According to the auction house, Miss Dallimer was born in St Margaret’s, Lowestoft, on December 1, 1889.
After being first appointed to the Lowestoft Post Office as a telephone operator in November 1906, research shows she was employed during the Second World War as an assistant supervisor at the Lowestoft Post Office.
She was awarded the British Empire Medal in October 1941, “for her bravery in maintaining an efficient telephone service during periods of constant danger, while raids were targeting the port and the naval establishments.”
According to the London Gazette edition of October 10, 1941, which highlighted her award, it says: “Miss Dorothy Ann Daphne Dallimer, assistant supervisor, Class II, Post Office, Lowestoft.
“This supervisor of women telephone operators has, by her courage and devotion to duty, set a fine example to her staff.
“Throughout the air raids in the areas where she works, she had maintained an efficient telephone service during periods of constant danger.”
The London Gazette edition of August 17, 1945 said that Miss Dallimer was awarded her Imperial Service Medal upon her retirement in 1945, “prior to her marriage that summer on the cessation of hostilities.”
Research shows she died in Lowestoft in June 1973.

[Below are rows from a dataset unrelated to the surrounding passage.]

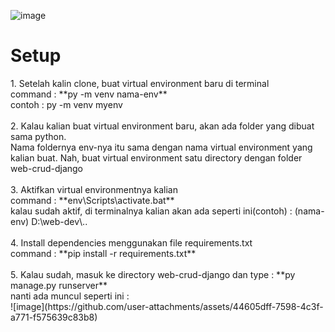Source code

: ![image](https://github.com/user-attachments/assets/bafccb4f-1d2d-42eb-987d-ab686acec609)<h1>Setup</h1>
<p>
  1. Setelah kalin clone, buat virtual environment baru di terminal
  <br>
     command : **py -m venv nama-env**
  <br>
     contoh : py -m venv myenv
  <br>
  <br>
  2. Kalau kalian buat virtual environment baru, akan ada folder yang dibuat sama python. 
  <br>
     Nama foldernya env-nya itu sama dengan nama virtual environment yang kalian buat. Nah, buat virtual environment satu directory dengan folder web-crud-django
  <br>
  <br>
  3. Aktifkan virtual environmentnya kalian
  <br>
     command : **env\Scripts\activate.bat**
  <br>
     kalau sudah aktif, di terminalnya kalian akan ada seperti ini(contoh) : (nama-env) D:\web-dev\..
  <br>
  <br>
  4. Install dependencies menggunakan file requirements.txt
  <br>
     command : **pip install -r requirements.txt**
  <br>
  <br>
  5. Kalau sudah, masuk ke directory web-crud-django dan type : **py manage.py runserver**
  <br>
  nanti ada muncul seperti ini : 
  <br>
  ![image](https://github.com/user-attachments/assets/44605dff-7598-4c3f-a771-f575639c83b8)

</p>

With “significant interest” expected among collectors, the medals – which have an estimate of between £400 and £500 – are being sold with a photocopied extract from the Lowestoft Journal and Mercury edition of October 18, 1941, which contains a photograph of the recipient.

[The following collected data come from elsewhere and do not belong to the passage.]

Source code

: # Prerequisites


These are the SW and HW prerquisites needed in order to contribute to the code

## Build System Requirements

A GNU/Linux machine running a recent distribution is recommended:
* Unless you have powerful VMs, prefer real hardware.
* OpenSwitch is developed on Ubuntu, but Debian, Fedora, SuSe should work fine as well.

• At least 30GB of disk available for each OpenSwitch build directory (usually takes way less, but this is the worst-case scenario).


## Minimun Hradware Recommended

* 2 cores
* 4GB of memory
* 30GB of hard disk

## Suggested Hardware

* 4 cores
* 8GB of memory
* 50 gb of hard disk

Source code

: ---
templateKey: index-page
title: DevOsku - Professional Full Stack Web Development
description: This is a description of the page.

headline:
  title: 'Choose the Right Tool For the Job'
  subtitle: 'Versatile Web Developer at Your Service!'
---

Oliver Pepys, specialist in the medal department at Dix Noonan Webb, said: “Dorothy Dallimer’s award of the BEM was extremely well merited – a civilian, without any military training, she nevertheless carried out her vital work under the constant threat of enemy air attacks, and as a result had the rare distinction of being awarded a civilian decoration in what was very much an active war setting.
“Given the circumstances of the award we expect significant interest in this lot on the day of the auction.”